The UK’s Pensions Regulator (TPR) is working to improve the gender balance and diversity of trustee boards with an eye on recent improvements to the diversity of corporate leadership.

Speaking at the Responsible Asset Owners Conference in London yesterday, Amanda Latham, policy lead at TPR, said the regulator had included a focus on diversity in its recent consultation on trusteeship and governance.

In the consultation, which closed on 24 September, TPR asked respondents whether pension boards should be required to report diversity data to the regulator – in line with a similar requirement from the Financial Reporting Council for corporates – and whether there should be more industry-driven initiatives to improve diversity on trustee boards.

“What we know as a regulator is by having to report how you’ve implemented a policy really does start to change behaviour,” Latham said at the conference.

“We think the most effective pension boards have a diversity of skills and experience, allowing them to draw from various different perspectives. Having demographic diversity [means] a trustee board is more representative of its members, and it can better engage with its membership, it can have better understanding of the issues that some members face, and how they live their lives.”

Data from the Pensions and Lifetime Savings Association (PLSA) from 2017 showed that 83% of private sector pension fund trustees were male. This compared to just under 70% of FTSE 350 company directors, according to the 30% Club.
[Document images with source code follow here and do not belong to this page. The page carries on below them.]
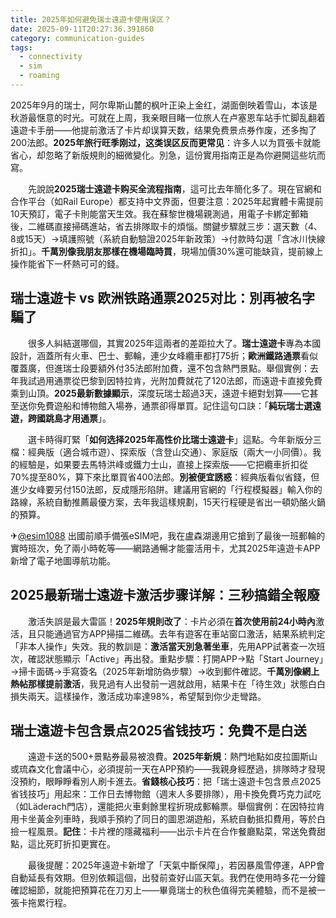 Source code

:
 ```yaml
---
title: 2025年如何避免瑞士遠遊卡使用误区？
date: 2025-09-11T20:27:36.391860
category: communication-guides
tags:
  - connectivity
  - sim
  - roaming
---
```


2025年9月的瑞士，阿尔卑斯山麓的枫叶正染上金红，湖面倒映着雪山，本该是秋游最惬意的时光。可就在上周，我亲眼目睹一位旅人在卢塞恩车站手忙脚乱翻着遠遊卡手册——他提前激活了卡片却误算天数，结果免费景点券作废，还多掏了200法郎。**2025年旅行旺季刚过，这类误区反而更常见**：许多人以为買張卡就能省心，却忽略了新版規則的細微變化。別急，這份實用指南正是為你避開這些坑而寫。

　　先說說**2025瑞士遠遊卡购买全流程指南**，這可比去年簡化多了。現在官網和合作平台（如Rail Europe）都支持中文界面，但要注意：2025年起實體卡需提前10天預訂，電子卡則能當天生效。我在蘇黎世機場親測過，用電子卡綁定郵箱後，二維碼直接掃碼進站，省去排隊取卡的煩惱。關鍵步驟就三步：選天數（4、8或15天）→填護照號（系統自動驗證2025年新政策）→付款時勾選「含冰川快線折扣」。**千萬別像我朋友那樣在機場臨時買**，現場加價30%還可能缺貨，提前線上操作能省下一杯熱可可的錢。

## 瑞士遠遊卡 vs 欧洲铁路通票2025对比：別再被名字騙了

　　很多人糾結選哪個，其實2025年這兩者的差距拉大了。**瑞士遠遊卡**專為本國設計，涵蓋所有火車、巴士、郵輪，連少女峰纜車都打75折；**歐洲鐵路通票**看似覆蓋廣，但進瑞士段要額外付35法郎附加費，還不包含熱門景點。舉個實例：去年我試過用通票從巴黎到因特拉肯，光附加費就花了120法郎，而遠遊卡直接免費乘到山頂。**2025最新數據顯示**，深度玩瑞士超過3天，遠遊卡絕對划算——它甚至送你免費遊船和博物館入場券，通票卻得單買。記住這句口訣：「**純玩瑞士選遠遊，跨國跳島才用通票**」。

　　選卡時得盯緊「**如何选择2025年高性价比瑞士遠遊卡**」這點。今年新版分三檔：經典版（適合城市遊）、探索版（含登山交通）、家庭版（兩大一小同價）。我的經驗是，如果要去馬特洪峰或鐵力士山，直接上探索版——它把纜車折扣從70%提至80%，算下來比單買省400法郎。**別被便宜誘惑**：經典版看似省錢，但進少女峰要另付150法郎，反成隱形陷阱。建議用官網的「行程模擬器」輸入你的路線，系統自動推薦最優方案，去年我這樣規劃，15天行程硬是省出一頓奶酪火鍋的預算。

✈[@esim1088](https://t.me/s/esim1088) 出國前順手備張eSIM吧，我在盧森湖邊用它搶到了最後一班郵輪的實時班次，免了兩小時乾等——網路通暢才能靈活用卡，尤其2025年遠遊卡APP新增了電子地圖導航功能。

## 2025最新瑞士遠遊卡激活步骤详解：三秒搞錯全報廢

　　激活失誤是最大雷區！**2025年規則改了**：卡片必須在**首次使用前24小時內**激活，且只能通過官方APP掃描二維碼。去年有遊客在車站窗口激活，結果系統判定「非本人操作」失效。我的教訓是：**激活當天別急著坐車**，先用APP試著查一次班次，確認狀態顯示「Active」再出發。重點步驟：打開APP→點「Start Journey」→掃卡面碼→手寫簽名（2025年新增防偽步驟）→收到郵件確認。**千萬別像網上熱帖那樣提前激活**，我見過有人出發前一週就啟用，結果卡在「待生效」狀態白白損失兩天。這樣操作，激活成功率達98%，希望幫到你少走彎路。

## 瑞士遠遊卡包含景点2025省钱技巧：免費不是白送

　　遠遊卡送的500+景點券最易被浪費。**2025年新規**：熱門地點如皮拉圖斯山或琉森文化會議中心，必須提前一天在APP預約——我親身經歷過，排隊時才發現沒預約，眼睜睜看別人刷卡進去。**省錢核心技巧**：把「瑞士遠遊卡包含景点2025省钱技巧」用起來：工作日去博物館（週末人多要排隊），用卡換免費巧克力試吃（如Läderach門店），還能把火車剩餘里程折現成郵輪票。舉個實例：在因特拉肯用卡坐黃金列車時，我順手預約了同日的圖恩湖遊船，系統自動抵扣費用，等於白撿一程風景。**記住**：卡片裡的隱藏福利——出示卡片在合作餐廳點菜，常送免費甜點，這比死盯折扣更實在。

　　最後提醒：2025年遠遊卡新增了「天氣中斷保障」，若因暴風雪停運，APP會自動延長有效期。但別依賴這個，出發前查好山區天氣。我們在使用時多花一分鐘確認細節，就能把預算花在刀刃上——畢竟瑞士的秋色值得完美體驗，而不是被一張卡拖累行程。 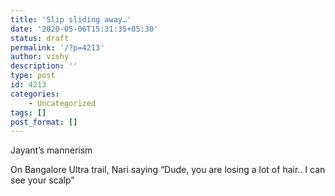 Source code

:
 ```yaml
---
title: 'Slip sliding away…'
date: '2020-05-06T15:31:35+05:30'
status: draft
permalink: '/?p=4213'
author: vishy
description: ''
type: post
id: 4213
categories: 
    - Uncategorized
tags: []
post_format: []
---
```

Jayant’s mannerism

On Bangalore Ultra trail, Nari saying “Dude, you are losing a lot of hair.. I can see your scalp” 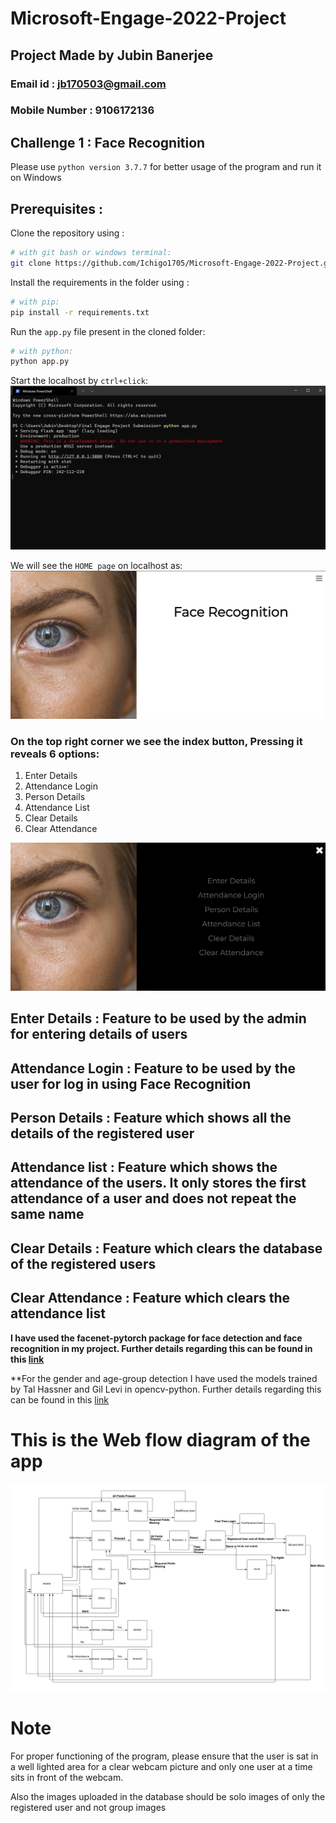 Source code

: # Microsoft-Engage-2022-Project
## Project Made by Jubin Banerjee
### Email id : jb170503@gmail.com
### Mobile Number : 9106172136

## Challenge 1 : Face Recognition

Please use `python version 3.7.7` for better usage of the program and run it on Windows

## Prerequisites :
Clone the repository using :
```bash
# with git bash or windows terminal:
git clone https://github.com/Ichigo1705/Microsoft-Engage-2022-Project.git
```
Install the requirements in the folder using :
```bash
# with pip:
pip install -r requirements.txt
```

Run the `app.py` file present in the cloned folder:
```bash
# with python:
python app.py
```

Start the localhost by `ctrl+click`:
![Image 1](Image1.png)

We will see the `HOME page` on localhost as:
![Image 2](Image2.png)

### On the top right corner we see the index button, Pressing it reveals 6 options: 
1. Enter Details
2. Attendance Login
3. Person Details
4. Attendance List
5. Clear Details
6. Clear Attendance

![Image 3](Image3.png)

## Enter Details : Feature to be used by the admin for entering details of users
## Attendance Login : Feature to be used by the user for log in using Face Recognition
## Person Details : Feature which shows all the details of the registered user
## Attendance list : Feature which shows the attendance of the users. It only stores the first attendance of a user and does not repeat the same name
## Clear Details : Feature which clears the database of the registered users
## Clear Attendance : Feature which clears the attendance list

**I have used the facenet-pytorch package for face detection and face recognition in my project.
Further details regarding this can be found in this [link](https://github.com/Ichigo1705/facenet-pytorch)**

**For the gender and age-group detection I have used the models trained by Tal Hassner and Gil Levi in opencv-python.
Further details regarding this can be found in this [link](https://github.com/Ichigo1705/Gender-and-Age-Detection)

# This is the Web flow diagram of the app
![Image 4](Image4.png)

# Note
For proper functioning of the program, please ensure that the user is sat in a well lighted area for a clear webcam picture and only one user at a time sits in front of the webcam.

Also the images uploaded in the database should be solo images of only the registered user and not group images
Latham said the pension sector had “a particularly long road ahead of us” to catch up with developments in the corporate world.

However, she added that TPR’s annual surveys had shown that trustees were beginning to see the benefits of improving diversity.

Latham said: “There is a copious amount of research now showing that, when people have different views, decision-making is more difficult, it’s less agreeable, but they come up with much better solutions to problems most of the time. That’s an area that that we’re focused on.”

The PLSA launched a diversity campaign in 2017 titled ‘Breaking the Mirror Image’. It introduced leadership programmes aimed at women in the pensions sector with the aim of building a “pipeline of future trustees”.